Fig 5. Identification of the functional domain of RYBP that is required for its binding to KSHV promoters.

(A) Schematic representation of the domain structure of RYBP. NZF, Npl4 Zinc finger motif possessing ubiquitin binding activity; RBD, RING1-binding domain; NLS1-3, nuclear localization signals. Point mutations in NZF mutant (NZFm) are indicated. (B-C) SLK cells were transduced with lentiviruses to express GFP (negative control), 3xFLAG-RYBP WT, N158, N79, or aa80-158 RYBP truncation mutants for 3 days, followed by KSHV infection for 24 hours. (B) FLAG immunoblot analysis of the expression of WT and truncation mutants of 3xFLAG-RYBP in SLK cells. (C) FLAG-ChIP analysis for testing the binding of 3xFLAG-tagged RYBP proteins on viral lytic promoters and RTA gene body. The t-test was performed between 3xFLAG-RYBP and 3xFLAG-RYBP N79 samples, and p<0.05 (*) was considered statistically significant. (D) FLAG IP using 293T cells expressing 3xFLAG-RYBP WT or truncation mutants. (E-F) SLK cells were transduced with lentiviruses expressing GFP, WT, NZFm, or dRBD 3xFLAG-RYBP for 3 days, followed by KSHV infection for 24 hours. (E) Immunoblot analysis of the expression of WT and mutants of 3xFLAG-RYBP in SLK cells. (F) FLAG ChIP analysis to test the binding of 3xFLAG-tagged RYBP proteins on viral lytic promoters and RTA gene body. Lenti-GFP was used as a negative control in the experiments. (G) FLAG IP using 293T cells expressing 3xFLAG-RYBP WT or mutants. EV, empty vector was transfected.

Fig 6. Testing the effect of RYBP depletion on the KSHV epigenome at 24 hpi.

shControl- and shRYBP-treated SLK cells were infected with RTA-KO KSHV for 24 hours. (A) Immunoblot analysis of host epigenetic factors. (B) FAIRE assay to analyze the chromatinization of KSHV promoters during de novo KSHV infection. (C) ChIP analysis of the enrichment of H3K4me3, H2AK119ub, and RING1B on viral promoters. (D) RING1B ChIP on host promoters. (E) ChIP analysis of H3K36me3, H3K79me2, and H2BK120ub at viral promoters and on RTA gene body. The t-tests were performed between shControl and shRYBP samples. p<0.05 (*) was considered statistically significant.

Fig 7. The effect of RYBP on transcription initiation and elongation at viral genes.

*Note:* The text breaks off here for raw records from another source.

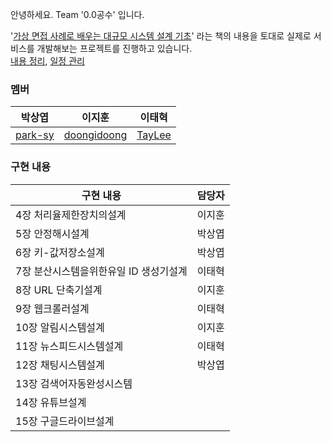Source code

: 안녕하세요. Team '0.0공수' 입니다.

'[가상 면접 사례로 배우는 대규모 시스템 설계 기초](https://product.kyobobook.co.kr/detail/S000001033116)' 라는 책의 내용을 토대로 실제로 서비스를 개발해보는 프로젝트를 진행하고 있습니다.  
[내용 정리](https://www.notion.so/6409502fc9ef4bea8d0643bd5fe3489c), [일정 관리](https://docs.google.com/spreadsheets/d/1NxS63Ze5UlhON_I7H4skmhSLOA589dObvmDcuOSBfyY/edit?gid=0#gid=0)
  
### 멤버
|박상엽|이지훈|이태혁|
|:----:|:---:|:---:|
|[park-sy](https://github.com/park-sy)|[doongidoong](https://github.com/doongidoong)|[TayLee](https://github.com/taehyuklee) |
### 구현 내용
|구현 내용|담당자|
|------|---|
|4장 처리율제한장치의설계|이지훈|
|5장 안정해시설계|박상엽|
|6장 키-값저장소설계|박상엽|
|7장 분산시스템을위한유일 ID 생성기설계|이태혁|
|8장 URL 단축기설계|이지훈|
|9장 웹크롤러설계|이태혁|
|10장 알림시스템설계|이지훈|
|11장 뉴스피드시스템설계|이태혁|
|12장 채팅시스템설계|박상엽|
|13장 검색어자동완성시스템| |
|14장 유튜브설계| |
|15장 구글드라이브설계| |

(A) Schematic representation of the structure of RTA and ORF57 genes. The location of RT-qPCR primers targeting the proximal (prox) and distal (dist) regions are indicated. (B) SLK cells were transduced with shControl- and shRYBP-expressing lentiviruses for 72 hours, followed by KSHV infection for 8 hours. RT-qPCR analysis of viral mRNA levels at the proximal and distal gene regions of RTA and ORF57 upon RYBP depletion relative to shControl. (C) shControl- and shRYBP-treated SLK cells were treated with 30 nM AZD4573 and infected with KSHV for 8 hours. RT-qPCR analysis of viral mRNA levels at the proximal and distal gene regions of RTA and ORF57 upon RYBP depletion relative to shControl samples. The t-test was performed between DMSO-treated and AZD4573-treated shRYBP samples and p<0.05 (*) was considered statistically significant. (D) Immunoblots analysis of RYBP and Pol II expression as well as Ser2 phosphorylation levels of Pol II.